プラスティック・メモリーズ(2015春)

 BS松竹東急の再放送にて初見視聴。良キャラデザと良OPEDに惹かれて視聴開始。くるくる回るアイラ良すぎる。一方であまりに杜撰な設定が最後までのどに引っかかったまま、泣きアニメっぽい顔をしてその実全然泣けないという。ギフティアが発展途上の技術にしても、人格だけ先に尽きる寿命を境に突然超人的なパワーで暴れだすって、初めから最大出力抑えとけよとか、取り押さえるシステムがハードにしろソフトにしろ整備されてなさすぎとか、そもそも寿命が使用状況によらず生産時点で確定するのは無理があるだろとか、もうちょっと練ってほしかった。あとはギフティアも含めて登場人物がだれもかれも精神的に未熟、法と倫理もアンドロイド共生の社会としてはお粗末な印象を受けた。第一ターミナルサービスの面々はいつも局内の人間関係の話ばかりしており、経費削減を命じられるのも至極当然である。最終話の劇伴を止めての観覧車のシーンなんて、本当によく描けていると思うだけにもどかしい。

アイドルマスター シンデレラガールズ(2015冬)

 BS11の再放送にて視聴。(2期とごっちゃになっている部分もおそらくあるが、)当時は陰湿な展開を多用するアニメという印象が強かったのだけど、このたびあらためて見るとじつに良いアニメだね。なにより作画が素晴らしい。とりわけえげつなかったのがPR動画撮影回の第4話で、巧みな動と静で各キャラクターから生命力と個性があふれ出てきている、まさしく変態作画。それから、200人近いアイドルから淘汰されてきたキャラの強さだよな。第8話、2代目シンデレラガールたる神崎蘭子。好きとか性癖とかとはべつにああいう本物を見ると、安易にガールズ4選などと畏れ多くてつぶやけない。

 個人的な話をすると、わたしは2期放送の2年後に、アニメとはまったく関係ないきっかけでデレステモバマスシンデレラガールズのソシャゲに手を染めることになる。こうして本格的に作品全体への理解や愛情が深まったからこその、今回の評価ともいえる。いきすぎたスタンドプレーにも寛容になれるし、歌唱曲をアレンジした劇伴がかかるたびに興奮する。体系化する土台ができているために、より多くの情報を消化できる。わたしはアニメ以外のポップカルチャーをろくに知らないのだけど、この点で原作履修済勢にはとても敵わないなと思うわけである。

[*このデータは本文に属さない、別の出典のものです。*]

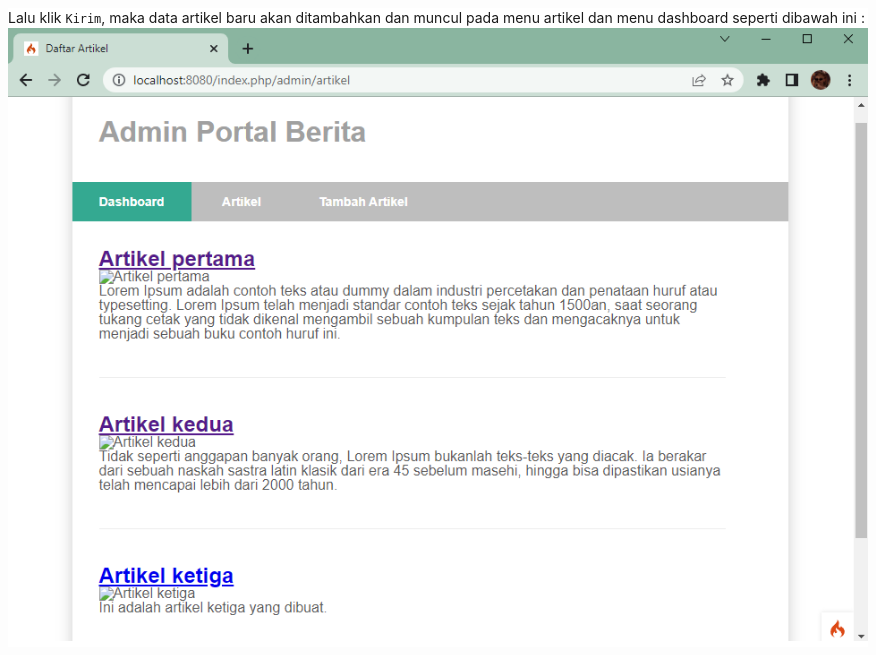 Lalu klik `Kirim`, maka data artikel baru akan ditambahkan dan muncul pada menu artikel dan menu dashboard seperti dibawah ini : <br>
![Gambar 9](screenshot/9.PNG) <br>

ラブライブ! School idol project(2013冬)

 スパスタにはまり、BS日テレでの再放送の好機に初代を履修。順番が逆なのだが、このシーンこの展開スパスタで見たわというのが矢継ぎ早に流れて最高だった。やっぱり王道スポ根ものが大好物なんだよな。昔は苦手だったはずのキャラデザがいまはふつうにかわいく思えて、わたしも歳を取った。挿入歌と3DCGには多少時代を感じるけれども、来期続けて放送してくれる2期も大変楽しみ。

コードギアス 反逆のルルーシュ R2(2008春)

 昨秋の第1期に続き、MBSの再放送にて初見視聴。初放送時はまだ小学生で、名作と知ったのもわりと最近。1期の「血染め の ユフィ」で迎えた最高に面白アニメなピークから、キャラもストーリーもすっかり狂ってしまって、ついていけないというのがずっと抱えていた正直な感想だった。それでも物語の締めについては難しいところをきれいに着地した感があり、一アニメファンとして完走できて良かった。なお、これは1期からだが、再放送にあたって新OPEDを流すのは良いし曲に罪もないが、映像が手抜きにもほどがある。熱意も金もないなら余計な改変はしないでほしい。

COWBOY BEBOP 天国の扉(2001夏)

 BS12日曜アニメ劇場にて初視聴。TVアニメそのままの圧巻の作画と音楽、世界観。視聴後は理屈抜きに多幸感に包まれる。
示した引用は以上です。